Improve efficiency of options in select.inc

DamienMcKenna - April 4, 2009 - 00:24
Project:Webform
Version:6.x-2.6
Component:Code
Category:bug report
Priority:normal
Assigned:Unassigned
Status:needs work
Description

Given that there are several duplicates of the same issue, but none that stood out to cover all parts of the problem, I wanted to create this "Master Issue" that could be used to cover all parts of this optimization & configuration effort.

Many users have complained of problems exporting aka downloading the results/submissions from webforms, either as CSV/delimited files or as Excel spreadsheets with either error messages or more commonly just blank screens after several minutes waiting. Further, the watchdog log / dblog may not record any error messages.

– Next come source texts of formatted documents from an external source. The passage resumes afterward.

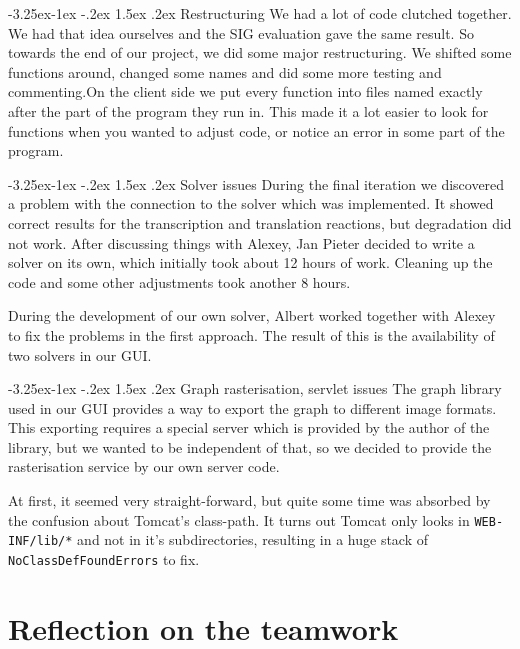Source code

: \documentclass[a4paper]{article}
\makeatletter
\renewcommand\paragraph{\@startsection{paragraph}{4}{\z@}%
  {-3.25ex\@plus -1ex \@minus -.2ex}%
  {1.5ex \@plus .2ex}%
  {\normalfont\normalsize\bfseries}}
\makeatother
\begin{document}
\paragraph{Restructuring}
We had a lot of code clutched together. We had that idea ourselves and the SIG evaluation gave the same result. So towards the end of our project, we did some major restructuring. We shifted some functions around, changed some names and did some more testing and commenting.On the client side we put every function into files named exactly after the part of the program they run in. This made it a lot easier to look for functions when you wanted to adjust code, or notice an error in some part of the program. 

\paragraph{Solver issues}
During the final iteration we discovered a problem with the connection to the solver which was implemented. It showed correct results for the transcription and translation reactions, but degradation did not work. After discussing things with Alexey, Jan Pieter decided to write a solver on its own, which initially took about 12 hours of work. Cleaning up the code and some other adjustments took another 8 hours.

During the development of our own solver, Albert worked together with Alexey to fix the problems in the first approach. The result of this is the availability of two solvers in our GUI.

\paragraph{Graph rasterisation, servlet issues}
The graph library used in our GUI provides a way to export the graph to different image formats. This exporting requires a special server which is provided by the author of the library, but we wanted to be independent of that, so we decided to provide the rasterisation service by our own server code.

At first, it seemed very straight-forward, but quite some time was absorbed by the confusion about Tomcat's class-path. It turns out Tomcat only looks in \verb|WEB-INF/lib/*| and not in it's subdirectories, resulting in a huge stack of \verb|NoClassDefFoundErrors| to fix.


\section{Reflection on the teamwork}
\end{document}

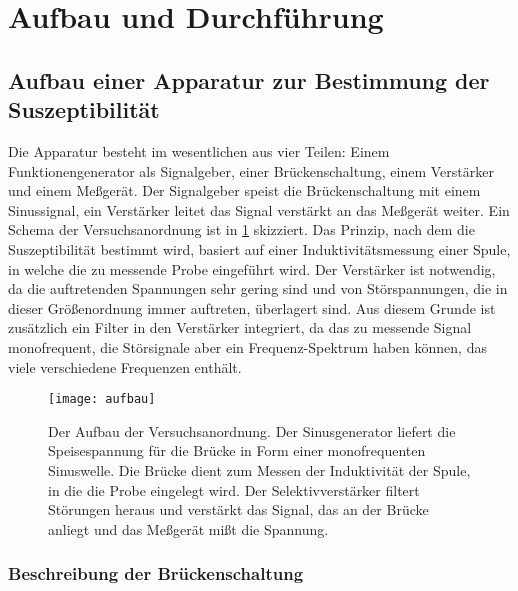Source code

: 
\section{Aufbau und Durchführung}

\subsection{Aufbau einer Apparatur zur Bestimmung der Suszeptibilität}
\label{sec:aufbau-apparatur}

Die Apparatur besteht im wesentlichen aus vier Teilen: Einem
Funktionengenerator als Signalgeber, einer Brückenschaltung, einem
Verstärker und einem Meßgerät.  Der Signalgeber speist die
Brückenschaltung mit einem Sinussignal, ein Verstärker leitet das Signal
verstärkt an das Meßgerät weiter.  Ein Schema der Versuchsanordnung ist
in \cref{fig:schema-aufbau} skizziert.  Das Prinzip, nach dem die
Suszeptibilität bestimmt wird, basiert auf einer Induktivitätsmessung
einer Spule, in welche die zu messende Probe eingeführt wird.  Der
Verstärker ist notwendig, da die auftretenden Spannungen sehr gering
sind und von Störspannungen, die in dieser Größenordnung immer
auftreten, überlagert sind.  Aus diesem Grunde ist zusätzlich ein Filter
in den Verstärker integriert, da das zu messende Signal monofrequent,
die Störsignale aber ein Frequenz-Spektrum haben können, das viele
verschiedene Frequenzen enthält.

\begin{figure}[b]
  \centering
  \texttt{[image: aufbau]}
  \caption{Der Aufbau der Versuchsanordnung.  Der Sinusgenerator liefert
    die Speisespannung für die Brücke in Form einer monofrequenten
    Sinuswelle.  Die Brücke dient zum Messen der Induktivität der Spule,
    in die die Probe eingelegt wird.  Der Selektivverstärker filtert
    Störungen heraus und verstärkt das Signal, das an der Brücke anliegt
    und das Meßgerät mißt die Spannung.}
  \label{fig:schema-aufbau}
\end{figure}

\subsubsection{Beschreibung der Brückenschaltung}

There are two parts to this problem:

  1. memory limits building the output
  2. timeouts because it takes too long to finish building the output

Solving Problem 1: Memory Limits

Resolving memory limits may be as simple as adjusting the .htaccess file where it says:

# PHP 5, Apache 1 and 2.
<IfModule mod_php5.c>
  php_value magic_quotes_gpc                0
  php_value register_globals                0
  php_value session.auto_start              0
  php_value mbstring.http_input             pass
  php_value mbstring.http_output            pass
  php_value mbstring.encoding_translation   0
</IfModule>

just add the following extra lines before the line:
  # New settings:
  php_value memory_limit 128M

Unfortunately some web hosts may limit your control over this and may not allow the memory_limit value be configured through a .htaccess file, in which case it may have to be modified in the system's primary php.ini file. The standard system requirements call for this to be 16M (i.e. 16 megabytes) but you may find a need for it to be 64M, 96M or even 128M depending on the number of records or fields in the webform.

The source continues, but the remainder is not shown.